Google Dataflow and Pubsub - can not achieve exact

2019-06-03 06:04发布

问题:

I'm trying to achieve exactly-once delivery using Google Dataflow and PubSub using Apache Beam SDK 2.6.0.

Use case is quite simple:

'Generator' dataflow job sends 1M messages to PubSub topic.

GenerateSequence
          .from(0)
          .to(1000000)
          .withRate(100000, Duration.standardSeconds(1L));

'Archive' dataflow job reads messages from PubSub subscription and saves to Google Cloud Storage.

pipeline
        .apply("Read events",
            PubsubIO.readMessagesWithAttributes()
                // this is to achieve exactly-once delivery
                .withIdAttribute(ATTRIBUTE_ID)
                .fromSubscription('subscription')
                .withTimestampAttribute(TIMESTAMP_ATTRIBUTE))
        .apply("Window events",
            Window.<Dto>into(FixedWindows.of(Duration.millis(options.getWindowDuration())))
                .triggering(Repeatedly.forever(AfterWatermark.pastEndOfWindow()))
                .withAllowedLateness(Duration.standardMinutes(15))
                .discardingFiredPanes())
        .apply("Events count metric", ParDo.of(new CountMessagesMetric()))
        .apply("Write files to archive",
            FileIO.<String, Dto>writeDynamic()
                .by(Dto::getDataSource).withDestinationCoder(StringUtf8Coder.of())
                .via(Contextful.of((msg, ctx) -> msg.getData(), Requirements.empty()), TextIO.sink())
                .to(archiveDir)
                .withTempDirectory(archiveDir)
                .withNumShards(options.getNumShards())
                .withNaming(dataSource ->
                    new SyslogWindowedDataSourceFilenaming(dataSource, archiveDir, filenamePrefix, filenameSuffix)
                ));

I added 'withIdAttribute' to both Pubsub.IO.Write ('Generator' job) and PubsubIO.Read ('Archive' job) and expect that it will guarantee exactly-once semantics.

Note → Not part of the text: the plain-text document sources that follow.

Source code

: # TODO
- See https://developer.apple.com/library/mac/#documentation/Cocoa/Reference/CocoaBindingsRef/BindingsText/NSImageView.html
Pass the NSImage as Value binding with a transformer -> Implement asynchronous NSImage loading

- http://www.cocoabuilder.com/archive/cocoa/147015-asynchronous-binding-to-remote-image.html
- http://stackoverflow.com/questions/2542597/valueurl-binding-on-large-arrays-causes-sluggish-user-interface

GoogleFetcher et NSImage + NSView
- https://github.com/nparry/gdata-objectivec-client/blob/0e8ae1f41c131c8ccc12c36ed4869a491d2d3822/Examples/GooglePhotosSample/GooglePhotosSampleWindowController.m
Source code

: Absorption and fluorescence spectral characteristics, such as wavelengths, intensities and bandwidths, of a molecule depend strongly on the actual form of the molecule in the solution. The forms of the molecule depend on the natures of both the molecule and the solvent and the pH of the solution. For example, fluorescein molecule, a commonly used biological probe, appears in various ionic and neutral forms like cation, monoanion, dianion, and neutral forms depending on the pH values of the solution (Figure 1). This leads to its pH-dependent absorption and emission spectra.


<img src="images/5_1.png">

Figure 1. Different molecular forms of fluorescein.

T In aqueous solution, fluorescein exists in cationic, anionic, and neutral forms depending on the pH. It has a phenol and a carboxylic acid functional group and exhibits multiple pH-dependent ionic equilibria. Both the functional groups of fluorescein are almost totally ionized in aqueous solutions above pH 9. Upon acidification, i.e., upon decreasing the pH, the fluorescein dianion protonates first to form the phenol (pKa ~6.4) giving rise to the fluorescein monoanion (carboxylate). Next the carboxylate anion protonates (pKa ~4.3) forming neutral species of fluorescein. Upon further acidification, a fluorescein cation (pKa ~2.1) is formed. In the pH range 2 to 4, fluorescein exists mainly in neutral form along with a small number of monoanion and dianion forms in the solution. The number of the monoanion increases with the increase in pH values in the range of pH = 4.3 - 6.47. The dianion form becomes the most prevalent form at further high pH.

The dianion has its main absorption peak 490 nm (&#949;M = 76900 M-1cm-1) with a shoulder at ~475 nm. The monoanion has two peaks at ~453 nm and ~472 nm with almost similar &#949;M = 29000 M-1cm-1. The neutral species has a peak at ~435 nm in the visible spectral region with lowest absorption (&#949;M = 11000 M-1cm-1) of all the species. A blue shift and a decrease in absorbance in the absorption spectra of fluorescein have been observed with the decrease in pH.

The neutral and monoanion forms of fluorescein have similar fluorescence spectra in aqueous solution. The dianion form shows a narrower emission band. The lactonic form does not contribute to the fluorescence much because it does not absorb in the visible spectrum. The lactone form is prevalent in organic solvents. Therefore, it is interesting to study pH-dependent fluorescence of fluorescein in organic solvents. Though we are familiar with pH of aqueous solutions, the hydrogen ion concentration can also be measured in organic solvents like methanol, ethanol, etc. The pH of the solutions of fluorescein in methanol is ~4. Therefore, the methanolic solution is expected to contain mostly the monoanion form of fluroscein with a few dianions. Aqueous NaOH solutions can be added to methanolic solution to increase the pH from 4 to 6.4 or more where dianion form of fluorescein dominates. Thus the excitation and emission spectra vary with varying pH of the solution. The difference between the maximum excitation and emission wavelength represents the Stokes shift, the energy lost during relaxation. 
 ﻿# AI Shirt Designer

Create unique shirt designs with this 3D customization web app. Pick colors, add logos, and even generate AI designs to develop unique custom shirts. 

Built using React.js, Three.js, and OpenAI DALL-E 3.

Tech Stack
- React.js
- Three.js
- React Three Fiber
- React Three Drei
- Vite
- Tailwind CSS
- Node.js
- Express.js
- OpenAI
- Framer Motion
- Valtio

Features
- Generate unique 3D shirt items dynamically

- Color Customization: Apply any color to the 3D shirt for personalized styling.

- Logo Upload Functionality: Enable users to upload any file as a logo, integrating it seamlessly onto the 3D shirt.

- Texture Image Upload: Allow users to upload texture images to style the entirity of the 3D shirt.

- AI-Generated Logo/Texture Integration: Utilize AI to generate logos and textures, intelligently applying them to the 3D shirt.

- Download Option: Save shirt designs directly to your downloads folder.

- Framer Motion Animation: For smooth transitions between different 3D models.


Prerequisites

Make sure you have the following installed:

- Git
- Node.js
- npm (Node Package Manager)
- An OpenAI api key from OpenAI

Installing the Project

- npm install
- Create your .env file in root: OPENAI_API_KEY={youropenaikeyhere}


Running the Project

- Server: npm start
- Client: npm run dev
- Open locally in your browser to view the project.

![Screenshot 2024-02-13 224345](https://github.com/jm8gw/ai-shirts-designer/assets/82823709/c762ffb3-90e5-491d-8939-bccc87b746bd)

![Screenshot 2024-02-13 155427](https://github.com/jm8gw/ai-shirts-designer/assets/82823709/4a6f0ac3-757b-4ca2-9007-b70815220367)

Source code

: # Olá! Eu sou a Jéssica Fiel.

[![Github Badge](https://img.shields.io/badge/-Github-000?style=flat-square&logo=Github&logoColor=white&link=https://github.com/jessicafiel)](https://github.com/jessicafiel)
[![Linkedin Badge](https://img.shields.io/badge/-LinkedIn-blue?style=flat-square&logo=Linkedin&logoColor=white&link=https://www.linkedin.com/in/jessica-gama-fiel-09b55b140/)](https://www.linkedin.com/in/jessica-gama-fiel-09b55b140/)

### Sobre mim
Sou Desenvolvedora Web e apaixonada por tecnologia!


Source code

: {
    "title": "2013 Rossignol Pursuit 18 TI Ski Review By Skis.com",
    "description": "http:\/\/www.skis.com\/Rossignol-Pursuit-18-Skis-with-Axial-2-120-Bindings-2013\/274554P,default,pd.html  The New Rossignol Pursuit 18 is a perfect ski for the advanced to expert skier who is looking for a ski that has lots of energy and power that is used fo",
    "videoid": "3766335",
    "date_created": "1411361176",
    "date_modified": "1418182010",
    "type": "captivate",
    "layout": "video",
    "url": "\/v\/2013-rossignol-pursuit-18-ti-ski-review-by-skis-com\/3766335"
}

I would like to test the 'negative' scenario:

  1. 'Generator' dataflow job sends 1M messages to PubSub topic.
  2. 'Archive' dataflow job starts to work, but I stop it in the middle of processing clicking 'Stop job' -> 'Drain'. Some portion of messages has been processed and saved to Cloud Storage, let's say 400K messages.
  3. I start 'Archive' job again and do expect that it will take unprocessed messages (600K) and eventually I will see exactly 1M messages saved to Storage.

What I got in fact - all messages are delivered (at-least-once is achieved), but on top of that there are a lot of duplicates - something in the neighborhood of 30-50K per 1M messages.

Is there any solution to achieve exactly-once delivery?

回答1:

Dataflow does not enable you to persist state across runs. If you use Java you can update a running pipeline in a way that does not cause it to lose the existing state, allowing you to deduplicate across pipeline releases.

If this doesn't work for you, you may want to archive messages in a way where they are keyed by ATTRIBUTE_ID, e.g,. Spanner or GCS using this as the file name.



回答2:

So, I've never done it myself, but reasoning about your problem this is how I would approach it...

My solution is a bit convoluted, but I failed to identify others way to achieve this without involving other external services. So, here goes nothing.

You could have your pipeline reading both from pubsub and GCS and then combine them to de-duplicate the data. The tricky part here is that one would be a bounded pCollection (GCS) and the other an unbounded one (pubsub). You can add timestamps to the bounded collection and then window the data. During this stage you could potentially drop GCS data older than ~15 minutes (the duration of the window in your precedent implementation). These two steps (i.e. adding timestamps properly and dropping data that is probably old enough to not create duplicates) are by far the trickiest parts.

Once this has been solved append the two pCollections and then use a GroupByKey on an Id that is common for both sets of data. This will yield a PCollection<KV<Long, Iterable<YOUR_DATUM_TYPE>>. Then you can use an additional DoFn that drops all but the first element in the resulting Iterable and also removes the KV<> boxing. From there on you can simply continue processing the data as your normally would.

Finally, this additional work should be necessary only for the first pubsub window when restarting the pipeline. After that you should re-assign the GCS pCollection to an empty pCollection so the group by key doesn't do too much additional work.

Let me know what you think and if this could work. Also, if you decide to pursue this strategy, please post your mileage :).